Foi por volta de 1976 o batismo do menino flamenguista no grande Maracanã. Meu pai, diligente e atencioso com a paixão do filho, levava-o aos jogos, inicialmente nas cadeiras, mais tarde nas arquibancadas, para que meu irmão visse, ao vivo, seu time jogar.
No primeiro Flamengo e América assistido pelos dois, ainda nas cadeiras, meu irmão, todo paramentado de Flamengo, bandeira e tudo, pediu: “pai, gol do América, você não pula, gol do Flamengo eu não pulo, tá?” Meu pai, imediatamente, rejeitou a ideia, cada um que vibrasse pelo seu time, onde já se viu tamanho disparate?
Início de jogo, meu irmão comia cachorro quente, sorvete, refrigerante, tudo o que faz a alegria de um menino dentro do estádio torcendo por seu time, enquanto meu pai, zeloso, segurava a bandeira do Flamengo. Primeiros minutos, gol do América. Meu pai, com a bandeira do Flamengo nas mãos, levantou e começou a gritar gol, a pular e rir feliz. Dois senhores distintos, sentados nas cadeiras atrás, pensaram se tratar do maior ignorante do futebol: gol do América, o sujeito com a bandeira do Flamengo, pula e grita.
Ainda no primeiro tempo, o Flamengo empatou. Meu pai continuava a segurar a bandeira, ficou sentado, cabisbaixo, enquanto meu irmão pulava enlouquecido. Se os dois senhores tinham alguma dúvida, ali ficara comprovado: o sujeito era uma anta para o futebol. No segundo tempo, Flamengo fez dois a um, virou o jogo e, novamente, quem vibrou foi meu irmão, enquanto meu pai continuava a segurar a bandeira adversária. Fim de jogo, filho flamenguista feliz da vida, pai americano carregando bandeira.

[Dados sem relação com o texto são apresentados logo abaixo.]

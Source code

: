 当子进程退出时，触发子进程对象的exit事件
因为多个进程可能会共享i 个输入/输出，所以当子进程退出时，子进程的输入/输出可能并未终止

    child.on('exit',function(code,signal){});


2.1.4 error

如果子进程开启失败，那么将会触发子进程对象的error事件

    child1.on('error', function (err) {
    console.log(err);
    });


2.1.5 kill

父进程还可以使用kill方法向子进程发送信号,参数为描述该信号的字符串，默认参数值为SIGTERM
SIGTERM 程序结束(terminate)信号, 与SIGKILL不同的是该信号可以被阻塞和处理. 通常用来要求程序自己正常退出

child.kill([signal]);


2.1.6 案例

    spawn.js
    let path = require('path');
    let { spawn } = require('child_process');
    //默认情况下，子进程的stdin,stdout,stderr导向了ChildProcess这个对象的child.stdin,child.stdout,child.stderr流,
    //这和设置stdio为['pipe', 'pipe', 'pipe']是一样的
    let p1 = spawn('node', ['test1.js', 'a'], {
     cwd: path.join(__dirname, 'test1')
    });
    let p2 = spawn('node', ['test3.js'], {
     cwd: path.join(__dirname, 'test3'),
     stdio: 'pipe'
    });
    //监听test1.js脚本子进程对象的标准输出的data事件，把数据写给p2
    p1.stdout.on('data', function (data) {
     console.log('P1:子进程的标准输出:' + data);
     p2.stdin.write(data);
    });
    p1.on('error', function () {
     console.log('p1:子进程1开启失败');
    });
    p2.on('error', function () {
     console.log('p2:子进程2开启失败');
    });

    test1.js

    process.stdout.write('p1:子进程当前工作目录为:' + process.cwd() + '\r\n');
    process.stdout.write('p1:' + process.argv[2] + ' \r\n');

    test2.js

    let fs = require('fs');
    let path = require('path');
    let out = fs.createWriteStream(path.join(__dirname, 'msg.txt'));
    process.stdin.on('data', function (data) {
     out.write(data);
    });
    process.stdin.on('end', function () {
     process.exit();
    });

Um pouco mais velhos, os dois voltam ao Maracanã, para outro Flamengo e América, dessa vez, arquibancada, torcida do Flamengo, que meu irmão não fazia por menos. Início do jogo, Flamengo faz um gol, meu pai se vira para falar com o filho e cadê? Meu irmão estava pendurado nos braços de um torcedor flamenguista imenso, um armário três por dois, os dois pulando e rindo de alegria com o time.
Depois disso, foi o tempo do Flamengo vencer qualquer disputa, até chegar ao Mundial de Clubes, e meu irmão, já com doze anos, perdido para sempre em sua imensa paixão rubro-negra, contagiou toda a família e amigos próximos. Certa vez, minha mãe perguntou se o Flamengo jogasse contra a Seleção Brasileira, para quem meu irmão torceria. Ela tem alguma dúvida?
Hoje em dia, meu pai assiste aos jogos e torce pelo Flamengo, apesar de negar veementemente, junto com o filho, agora pai de outro flamenguista de onze anos. Três gerações unidas por uma paixão: o futebol. Ou seria o Flamengo?